Das andere Ziel ist, dass man den Klimawandel weit unter 2 °C in Richtung 1,5 °C halten will. Das mit den 1,5 °C wird in der Tat schwierig. Da haben wir schon seit über fünf Jahren drauf hingewiesen, dass, wenn man nicht bis 2030 etwas ändert, es sehr schwierig wird. Und dann wird auch im langjährigen Mittel die Temperaturschwelle von 1,5 °C in den frühen 2030er-Jahren überschritten werden. Dann ist die Herausforderung, dieses Überschreiten so kurz und so wenig wie möglich zu halten. Das wiederum bekommt man nur hin, indem man die Emissionen auf null reduziert. Dann steigt die Temperatur nicht mehr.
Wenn wir die Temperatur wieder senken wollten, dann müsste man massiv CO2 aus der Atmosphäre entfernen. Das ist auch möglich, aber das noch hinzubekommen, ist eine riesige Anstrengung. Für jedes Zehntelgrad müsste so viel CO2 aus der Atmosphäre entfernt werden, wie derzeit global in vier Jahren emittiert wird. Das ist alles möglich, aber es braucht wirklich sehr viel politischen Willen.
Dafür reicht dann aber die neue Selbstverpflichtungserklärung (NDC) Chinas auch nicht aus?
Bisher reicht kein einziges NDC aus, um das zu erreichen. Einige Staaten reduzieren zu Hause genug Emissionen, aber setzen sich dann nicht ein, andere bei der Transformation zu unterstützen. China hat bisher nur gesagt, wie weit es bis 2035 geht, es hat Klimaneutralität bis 2060 formuliert. Aber um wirklich „1,5 °C“-kompatibel zu sein, muss man auch in der zweiten Hälfte des Jahrhunderts massiv CO2 aus der Atmosphäre entfernen. Dazu hat sich bisher noch kein einziges Land bekannt. Da steht China nicht allein da.
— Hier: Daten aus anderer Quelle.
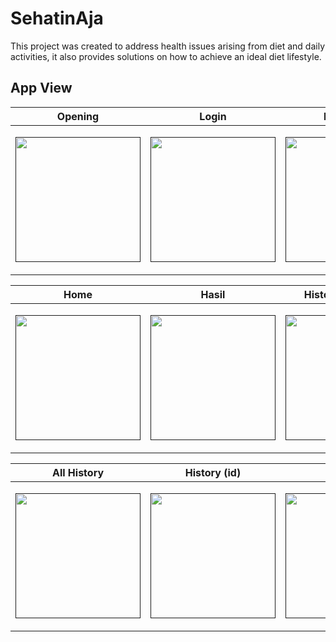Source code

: 
# SehatinAja

This project was created to address health issues arising from diet and daily activities, it also provides solutions on how to achieve an ideal diet lifestyle.


## App View

<table  align="center">
        <thead>
            <tr>
                <th>Opening</th>
                <th>Login</th>
				<th>Registrasi</th>
            </tr>
        </thead>
        <tbody>
            <tr>
                <td><p align="center"><a href="" target="_blank"><img src="https://i.postimg.cc/8cWSmLRL/Authentikasi-0.png" width="200"></a></p></td>
				<td><p align="center"><a href="" target="_blank"><img src="https://i.postimg.cc/VsbmwPx5/Authentikasi-1.png" width="200"></a></p></td>
				<td><p align="center"><a href="" target="_blank"><img src="https://i.postimg.cc/PrWHLzrj/Authentikasi-2.png" width="200"></a></p></td>
            </tr>
        </tbody>
    </table>


<table  align="center">
        <thead>
            <tr>
                <th>Home</th>
                <th>Hasil</th>
				<th>History (kososng)</th>
            </tr>
        </thead>
        <tbody>
            <tr>
                <td><p align="center"><a href="" target="_blank"><img src="https://i.postimg.cc/59C09ChB/Generate-rekomendasi-makanan.png" width="200"></a></p></td>
				<td><p align="center"><a href="" target="_blank"><img src="https://i.postimg.cc/tgTGmKdq/Generate-3.png" width="200"></a></p>
</td>
				<td><p align="center"><a href="" target="_blank"><img src="https://i.postimg.cc/tJ00J7KJ/History-0.png" width="200"></a></p>
</td>
            </tr>
        </tbody>
    </table>

<table  align="center">
        <thead>
            <tr>
                <th>All History</th>
                <th>History (id)</th>
				<th>Profile</th>
            </tr>
        </thead>
        <tbody>
            <tr>
                <td><p align="center"><a href="" target="_blank"><img src="https://i.postimg.cc/dVJYGkLT/History-1.png" width="200"></a></p></td>
				<td><p align="center"><a href="" target="_blank"><img src="https://i.postimg.cc/j5n0RykB/History-2.png" width="200"></a></p>
</td>
				<td><p align="center"><a href="" target="_blank"><img src="https://i.postimg.cc/KcLSVrTM/Profile.png" width="200"></a></p>
</td>
            </tr>
        </tbody>
    </table>
<br/>
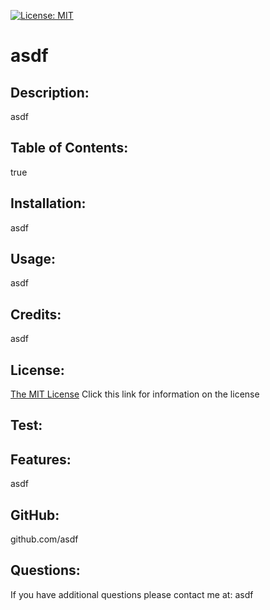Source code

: [![License: MIT](https://img.shields.io/badge/License-MIT-yellow.svg)](https://opensource.org/licenses/MIT)
  
# asdf 

## Description: 
asdf

## Table of Contents: 
true

## Installation:
asdf

## Usage:
asdf

## Credits:
asdf

## License:
[The MIT License](https://opensource.org/licenses/MIT)
Click this link for information on the license


## Test:


## Features:
asdf

## GitHub:
github.com/asdf

## Questions:
If you have additional questions please contact me at:
asdf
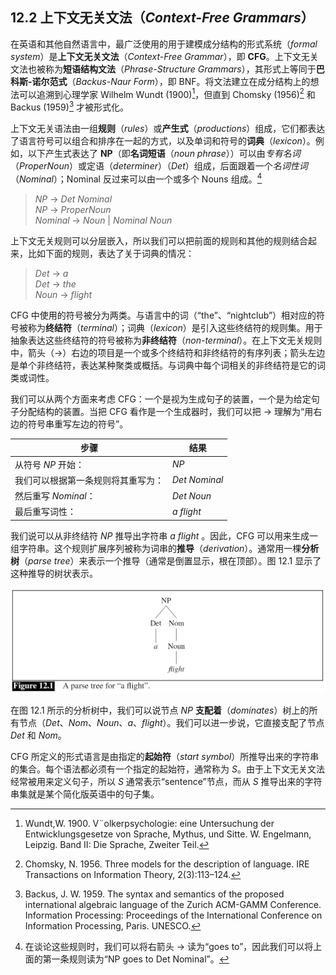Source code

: ## 12.2 上下文无关文法（*Context-Free Grammars*）

在英语和其他自然语言中，最广泛使用的用于建模成分结构的形式系统（*formal system*）是**上下文无关文法**（*Context-Free Grammar*），即 **CFG**。上下文无关文法也被称为**短语结构文法**（*Phrase-Structure Grammars*），其形式上等同于**巴科斯-诺尔范式**（*Backus-Naur Form*），即 BNF。将文法建立在成分结构上的想法可以追溯到心理学家 Wilhelm Wundt (1900)[^1]，但直到 Chomsky (1956)[^2] 和 Backus (1959)[^3] 才被形式化。

上下文无关语法由一组**规则**（*rules*）或**产生式**（*productions*）组成，它们都表达了语言符号可以组合和排序在一起的方式，以及单词和符号的**词典**（*lexicon*）。例如，以下产生式表达了 **NP**（即**名词短语**（*noun phrase*））可以由*专有名词*（*ProperNoun*）或定语（*determiner*）（*Det*）组成，后面跟着一个*名词性词*（*Nominal*）；Nominal 反过来可以由一个或多个 Nouns 组成。[^4]

> *NP* $\rightarrow$ *Det Nominal*  
> *NP* $\rightarrow$ *ProperNoun*  
> *Nominal* $\rightarrow$ *Noun* | *Nominal Noun*  

上下文无关规则可以分层嵌入，所以我们可以把前面的规则和其他的规则结合起来，比如下面的规则，表达了关于词典的情况：

> *Det* $\rightarrow$ *a*  
> *Det* $\rightarrow$ *the*  
> *Noun* $\rightarrow$ *flight*  

CFG 中使用的符号被分为两类。与语言中的词（“the”、“nightclub”）相对应的符号被称为**终结符**（*terminal*）；词典（*lexicon*）是引入这些终结符的规则集。用于抽象表达这些终结符的符号被称为**非终结符**（*non-terminal*）。在上下文无关规则中，箭头（$\rightarrow$）右边的项目是一个或多个终结符和非终结符的有序列表；箭头左边是单个非终结符，表达某种聚类或概括。与词典中每个词相关的非终结符是它的词类或词性。

我们可以从两个方面来考虑 CFG：一个是视为生成句子的装置，一个是为给定句子分配结构的装置。当把 CFG 看作是一个生成器时，我们可以把 $\rightarrow$ 理解为“用右边的符号串重写左边的符号”。

|步骤|结果|
|---|---|
|从符号 *NP* 开始：|*NP*|
|我们可以根据第一条规则将其重写为：|*Det Nominal*|
|然后重写 *Nominal*：|*Det Noun*|
|最后重写词性：|*a flight*|

我们说可以从非终结符 *NP* 推导出字符串 *a flight* 。因此，CFG 可以用来生成一组字符串。这个规则扩展序列被称为词串的**推导**（*derivation*）。通常用一棵**分析树**（*parse tree*）来表示一个推导（通常是倒置显示，根在顶部）。图 12.1 显示了这种推导的树状表示。

![图 12.1](assets/fig12.1.png)

在图 12.1 所示的分析树中，我们可以说节点 *NP* **支配着**（*dominates*）树上的所有节点（*Det*、*Nom*、*Noun*、*a*、*flight*）。我们可以进一步说，它直接支配了节点 *Det* 和 *Nom*。

CFG 所定义的形式语言是由指定的**起始符**（*start symbol*）所推导出来的字符串的集合。每个语法都必须有一个指定的起始符，通常称为 *S*。由于上下文无关文法经常被用来定义句子，所以 *S* 通常表示“sentence”节点，而从 *S* 推导出来的字符串集就是某个简化版英语中的句子集。

[^1]: Wundt,W. 1900. V¨olkerpsychologie: eine Untersuchung der Entwicklungsgesetze von Sprache, Mythus, und Sitte. W. Engelmann, Leipzig. Band II: Die Sprache, Zweiter Teil.
[^2]: Chomsky, N. 1956. Three models for the description of language. IRE Transactions on Information Theory, 2(3):113–124.
[^3]: Backus, J. W. 1959. The syntax and semantics of the proposed international algebraic language of the Zurich ACM-GAMM Conference. Information Processing: Proceedings of the International Conference on Information Processing, Paris. UNESCO.
[^4]: 在谈论这些规则时，我们可以将右箭头 $\rightarrow$ 读为“goes to”，因此我们可以将上面的第一条规则读为“NP goes to Det Nominal”。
Was bedeutet die Fokussierung Chinas auf Klimaschutztechnologien für die klimapolitische wie auch die industrielle Führungsrolle Europas?
Grundsätzlich hat die Europäische Union ein wirklich sehr umfassendes Klimaschutzpaket abgestimmt, auch deutlich schärfer noch als das von China. Aber gerade bei der Industriepolitik gibt es ein Hin und Her. Und genau das ist schwierig, denn Investitionen passieren dann, wenn man klare Rahmenbedingungen hat, eine klare Richtung.
Derzeit geht in der EU die Diskussion eher um ein Verlangsamen beim Klimaschutz. Klar, Wettbewerbsfähigkeit ist extrem wichtig. Aber die Antwort kann nicht sein, jetzt auf die Bremse zu treten. Denn dann würden die belohnt, die am fossilen Geschäftsmodell festhalten wollen. Bestraft würden die Vorreiter. Die Antwort muss doch sein, jetzt geplant und planbar Klimaschutz auszubauen und mit den Erträgen, zum Beispiel aus dem Emissionshandel, die industrielle Transformation zu unterstützen. Das wäre ideal. Dann haben wir das Klima geschützt und die Wirtschaft für die Zukunft vorbereitet.
Was wir letzte Woche bei der EU-Umweltministerkonferenz in Brüssel gesehen haben mit der Entscheidung der EU für die Klimaschutzziele 2035 und 2040, ist das Gegenteil. Auf die Bremse treten, weniger Klimaschutz. Das macht im Prinzip die Industrie noch weniger wettbewerbsfähig, wenn man sich anschaut, was die Zukunft ist. Und die Zukunft sind neue Technologien ohne Treibhausgasemissionen, neue Geschäftsmodelle und weg vom fossilen Geschäft.